- What to do: Output each entry exactly; skip nothing.

- Recorded information:
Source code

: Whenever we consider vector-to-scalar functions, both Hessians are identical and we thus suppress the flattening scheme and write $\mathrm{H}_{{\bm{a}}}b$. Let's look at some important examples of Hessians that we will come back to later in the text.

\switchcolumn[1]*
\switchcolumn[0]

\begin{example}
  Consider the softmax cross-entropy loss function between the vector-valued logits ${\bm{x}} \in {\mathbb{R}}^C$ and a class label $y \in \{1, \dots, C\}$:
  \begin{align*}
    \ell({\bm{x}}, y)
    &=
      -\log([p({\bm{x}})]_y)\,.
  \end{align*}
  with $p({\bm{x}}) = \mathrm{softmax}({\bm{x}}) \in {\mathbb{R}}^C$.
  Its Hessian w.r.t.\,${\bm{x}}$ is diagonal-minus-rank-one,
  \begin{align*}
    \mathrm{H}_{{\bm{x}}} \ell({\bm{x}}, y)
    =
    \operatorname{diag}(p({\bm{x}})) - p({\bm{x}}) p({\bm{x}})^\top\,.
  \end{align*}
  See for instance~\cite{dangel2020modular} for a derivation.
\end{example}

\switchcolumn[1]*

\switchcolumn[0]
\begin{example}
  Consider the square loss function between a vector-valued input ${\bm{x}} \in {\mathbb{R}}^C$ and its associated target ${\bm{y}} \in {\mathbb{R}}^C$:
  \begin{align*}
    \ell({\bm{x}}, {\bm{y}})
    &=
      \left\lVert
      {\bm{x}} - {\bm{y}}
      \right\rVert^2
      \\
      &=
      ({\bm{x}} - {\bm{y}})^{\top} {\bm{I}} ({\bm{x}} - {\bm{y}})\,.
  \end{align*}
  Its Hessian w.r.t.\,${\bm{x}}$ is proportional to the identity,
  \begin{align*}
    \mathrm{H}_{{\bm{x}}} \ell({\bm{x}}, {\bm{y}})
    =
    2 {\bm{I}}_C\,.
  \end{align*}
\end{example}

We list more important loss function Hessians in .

- Final answer:
Source code

: Whenever we consider vector-to-scalar functions, both Hessians are identical and we thus suppress the flattening scheme and write $\mathrm{H}_{{\bm{a}}}b$. Let's look at some important examples of Hessians that we will come back to later in the text.

\switchcolumn[1]*
\switchcolumn[0]

\begin{example}
  Consider the softmax cross-entropy loss function between the vector-valued logits ${\bm{x}} \in {\mathbb{R}}^C$ and a class label $y \in \{1, \dots, C\}$:
  \begin{align*}
    \ell({\bm{x}}, y)
    &=
      -\log([p({\bm{x}})]_y)\,.
  \end{align*}
  with $p({\bm{x}}) = \mathrm{softmax}({\bm{x}}) \in {\mathbb{R}}^C$.
  Its Hessian w.r.t.\,${\bm{x}}$ is diagonal-minus-rank-one,
  \begin{align*}
    \mathrm{H}_{{\bm{x}}} \ell({\bm{x}}, y)
    =
    \operatorname{diag}(p({\bm{x}})) - p({\bm{x}}) p({\bm{x}})^\top\,.
  \end{align*}
  See for instance~\cite{dangel2020modular} for a derivation.
\end{example}

\switchcolumn[1]*

\switchcolumn[0]
\begin{example}
  Consider the square loss function between a vector-valued input ${\bm{x}} \in {\mathbb{R}}^C$ and its associated target ${\bm{y}} \in {\mathbb{R}}^C$:
  \begin{align*}
    \ell({\bm{x}}, {\bm{y}})
    &=
      \left\lVert
      {\bm{x}} - {\bm{y}}
      \right\rVert^2
      \\
      &=
      ({\bm{x}} - {\bm{y}})^{\top} {\bm{I}} ({\bm{x}} - {\bm{y}})\,.
  \end{align*}
  Its Hessian w.r.t.\,${\bm{x}}$ is proportional to the identity,
  \begin{align*}
    \mathrm{H}_{{\bm{x}}} \ell({\bm{x}}, {\bm{y}})
    =
    2 {\bm{I}}_C\,.
  \end{align*}
\end{example}

We list more important loss function Hessians in .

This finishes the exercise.